# What you are asked to do
Give the data below again, word for word.

.....

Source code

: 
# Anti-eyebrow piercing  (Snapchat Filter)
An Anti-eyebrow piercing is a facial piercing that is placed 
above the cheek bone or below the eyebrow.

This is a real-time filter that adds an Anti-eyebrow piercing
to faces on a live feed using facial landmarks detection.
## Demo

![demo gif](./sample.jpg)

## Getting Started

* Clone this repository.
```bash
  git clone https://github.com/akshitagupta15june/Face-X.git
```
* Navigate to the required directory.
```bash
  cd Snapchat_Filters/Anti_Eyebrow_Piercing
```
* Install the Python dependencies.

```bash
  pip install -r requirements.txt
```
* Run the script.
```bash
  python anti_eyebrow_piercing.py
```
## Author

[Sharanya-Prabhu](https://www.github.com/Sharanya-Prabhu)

.....

# Result of the exercise
Source code

: 
# Anti-eyebrow piercing  (Snapchat Filter)
An Anti-eyebrow piercing is a facial piercing that is placed 
above the cheek bone or below the eyebrow.

This is a real-time filter that adds an Anti-eyebrow piercing
to faces on a live feed using facial landmarks detection.
## Demo

![demo gif](./sample.jpg)

## Getting Started

* Clone this repository.
```bash
  git clone https://github.com/akshitagupta15june/Face-X.git
```
* Navigate to the required directory.
```bash
  cd Snapchat_Filters/Anti_Eyebrow_Piercing
```
* Install the Python dependencies.

```bash
  pip install -r requirements.txt
```
* Run the script.
```bash
  python anti_eyebrow_piercing.py
```
## Author

[Sharanya-Prabhu](https://www.github.com/Sharanya-Prabhu)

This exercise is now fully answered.